▶ _SUPPLIED DATA_:

___

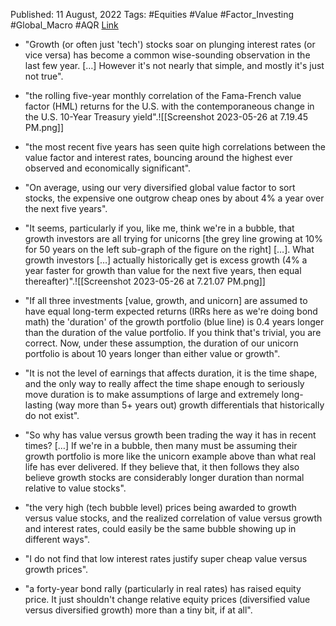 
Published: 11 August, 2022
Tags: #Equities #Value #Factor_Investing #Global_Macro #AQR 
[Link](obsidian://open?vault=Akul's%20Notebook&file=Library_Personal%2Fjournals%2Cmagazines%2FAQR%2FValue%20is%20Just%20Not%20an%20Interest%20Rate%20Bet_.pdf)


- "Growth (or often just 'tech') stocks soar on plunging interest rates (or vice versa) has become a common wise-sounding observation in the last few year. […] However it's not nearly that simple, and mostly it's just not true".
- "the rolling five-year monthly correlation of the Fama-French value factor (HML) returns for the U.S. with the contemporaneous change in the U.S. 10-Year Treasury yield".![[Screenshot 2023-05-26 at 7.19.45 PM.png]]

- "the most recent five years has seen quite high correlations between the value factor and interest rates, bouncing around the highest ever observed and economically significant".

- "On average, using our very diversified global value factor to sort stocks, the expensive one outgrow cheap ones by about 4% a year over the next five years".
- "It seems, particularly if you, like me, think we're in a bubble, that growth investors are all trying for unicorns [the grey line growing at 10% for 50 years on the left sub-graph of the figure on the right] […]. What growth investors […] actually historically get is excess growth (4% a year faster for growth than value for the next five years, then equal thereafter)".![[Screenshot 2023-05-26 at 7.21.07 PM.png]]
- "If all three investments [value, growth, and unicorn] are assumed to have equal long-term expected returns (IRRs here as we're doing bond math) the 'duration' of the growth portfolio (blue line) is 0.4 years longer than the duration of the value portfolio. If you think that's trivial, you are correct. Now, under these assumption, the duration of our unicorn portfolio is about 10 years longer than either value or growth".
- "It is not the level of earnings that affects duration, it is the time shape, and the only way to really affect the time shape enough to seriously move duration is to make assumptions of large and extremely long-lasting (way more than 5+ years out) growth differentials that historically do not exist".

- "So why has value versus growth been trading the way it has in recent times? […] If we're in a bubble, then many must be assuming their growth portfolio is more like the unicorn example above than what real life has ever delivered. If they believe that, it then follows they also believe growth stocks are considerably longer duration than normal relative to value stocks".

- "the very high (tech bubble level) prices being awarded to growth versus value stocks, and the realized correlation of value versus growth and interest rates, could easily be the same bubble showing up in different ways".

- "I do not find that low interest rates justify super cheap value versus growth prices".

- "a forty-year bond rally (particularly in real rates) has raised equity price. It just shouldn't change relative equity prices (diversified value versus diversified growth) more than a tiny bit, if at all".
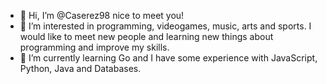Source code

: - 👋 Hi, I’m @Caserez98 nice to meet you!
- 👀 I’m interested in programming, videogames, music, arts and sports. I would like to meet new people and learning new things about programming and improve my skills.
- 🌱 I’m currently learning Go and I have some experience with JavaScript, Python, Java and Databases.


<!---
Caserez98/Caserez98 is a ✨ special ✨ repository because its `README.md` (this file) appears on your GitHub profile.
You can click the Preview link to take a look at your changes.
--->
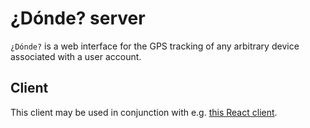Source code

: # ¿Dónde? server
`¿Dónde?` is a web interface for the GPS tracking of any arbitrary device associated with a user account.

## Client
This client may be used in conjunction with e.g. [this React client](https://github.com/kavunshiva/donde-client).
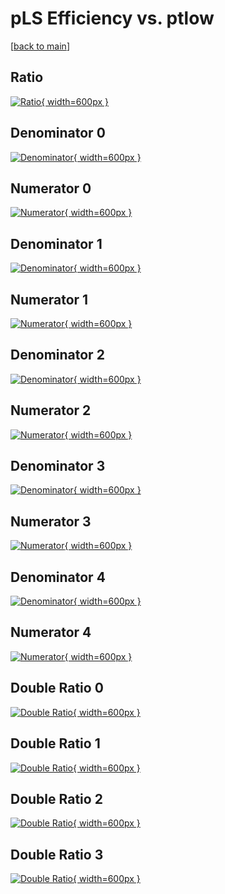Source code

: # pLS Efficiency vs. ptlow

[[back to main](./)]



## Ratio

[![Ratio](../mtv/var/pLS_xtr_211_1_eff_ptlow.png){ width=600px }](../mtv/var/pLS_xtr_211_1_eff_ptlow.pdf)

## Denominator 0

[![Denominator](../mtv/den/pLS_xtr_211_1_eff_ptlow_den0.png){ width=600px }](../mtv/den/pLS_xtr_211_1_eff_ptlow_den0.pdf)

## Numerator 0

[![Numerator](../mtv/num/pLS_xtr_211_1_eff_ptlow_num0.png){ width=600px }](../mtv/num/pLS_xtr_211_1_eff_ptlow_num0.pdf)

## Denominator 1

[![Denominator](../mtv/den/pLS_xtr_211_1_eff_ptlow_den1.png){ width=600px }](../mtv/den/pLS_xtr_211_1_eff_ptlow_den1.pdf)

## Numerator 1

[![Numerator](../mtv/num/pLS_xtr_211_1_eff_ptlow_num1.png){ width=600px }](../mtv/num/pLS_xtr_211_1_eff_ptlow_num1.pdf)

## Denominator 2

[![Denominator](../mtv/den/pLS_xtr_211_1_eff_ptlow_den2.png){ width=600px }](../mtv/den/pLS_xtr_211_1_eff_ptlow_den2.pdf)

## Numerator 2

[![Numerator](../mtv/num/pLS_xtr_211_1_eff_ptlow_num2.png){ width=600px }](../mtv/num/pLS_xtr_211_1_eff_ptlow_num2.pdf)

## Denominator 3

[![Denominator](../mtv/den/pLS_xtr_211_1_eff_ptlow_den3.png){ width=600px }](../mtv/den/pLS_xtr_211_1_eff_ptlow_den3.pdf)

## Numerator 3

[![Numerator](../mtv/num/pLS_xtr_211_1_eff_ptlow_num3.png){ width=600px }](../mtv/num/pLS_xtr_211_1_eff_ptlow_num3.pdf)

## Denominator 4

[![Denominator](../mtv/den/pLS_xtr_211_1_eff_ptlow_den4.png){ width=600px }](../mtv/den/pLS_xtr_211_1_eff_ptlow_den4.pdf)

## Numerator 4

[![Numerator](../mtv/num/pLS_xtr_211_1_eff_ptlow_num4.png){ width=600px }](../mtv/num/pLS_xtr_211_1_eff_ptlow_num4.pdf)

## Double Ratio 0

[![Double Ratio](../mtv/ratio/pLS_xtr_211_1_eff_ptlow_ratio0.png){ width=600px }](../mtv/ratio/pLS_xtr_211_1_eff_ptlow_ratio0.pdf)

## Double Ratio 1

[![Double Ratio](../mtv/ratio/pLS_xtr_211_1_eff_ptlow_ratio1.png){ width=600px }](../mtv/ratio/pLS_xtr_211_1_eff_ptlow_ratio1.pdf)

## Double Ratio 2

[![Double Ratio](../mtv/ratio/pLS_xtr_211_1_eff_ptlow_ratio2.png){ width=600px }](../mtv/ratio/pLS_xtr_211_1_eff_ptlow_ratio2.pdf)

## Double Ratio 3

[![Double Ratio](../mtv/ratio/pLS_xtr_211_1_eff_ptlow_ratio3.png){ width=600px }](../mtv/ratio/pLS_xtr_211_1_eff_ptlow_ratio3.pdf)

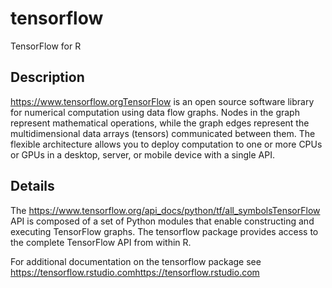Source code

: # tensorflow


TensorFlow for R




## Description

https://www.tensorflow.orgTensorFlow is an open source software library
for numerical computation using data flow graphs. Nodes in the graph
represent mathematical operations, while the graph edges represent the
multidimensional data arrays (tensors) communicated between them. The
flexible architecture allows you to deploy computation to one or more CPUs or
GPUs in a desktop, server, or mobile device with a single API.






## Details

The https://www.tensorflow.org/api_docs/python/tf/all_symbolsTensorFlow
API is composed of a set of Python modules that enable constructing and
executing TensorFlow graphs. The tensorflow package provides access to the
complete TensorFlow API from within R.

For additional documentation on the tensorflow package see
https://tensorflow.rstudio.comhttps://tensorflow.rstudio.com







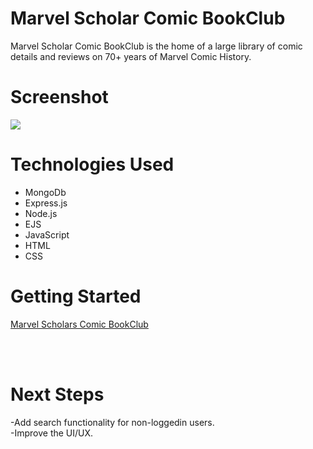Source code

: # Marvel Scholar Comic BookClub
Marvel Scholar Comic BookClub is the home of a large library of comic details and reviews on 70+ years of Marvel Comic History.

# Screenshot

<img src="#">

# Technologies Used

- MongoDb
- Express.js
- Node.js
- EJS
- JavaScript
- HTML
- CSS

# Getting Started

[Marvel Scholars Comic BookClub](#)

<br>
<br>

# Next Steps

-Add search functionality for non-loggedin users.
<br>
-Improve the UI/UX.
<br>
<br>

___

▶ _TASK DESCRIPTION_: For each line above that includes "Dónde", copy the line.

▶ _TASK ANSWER_:
: # ¿Dónde? server
`¿Dónde?` is a web interface for the GPS tracking of any arbitrary device associated with a user account.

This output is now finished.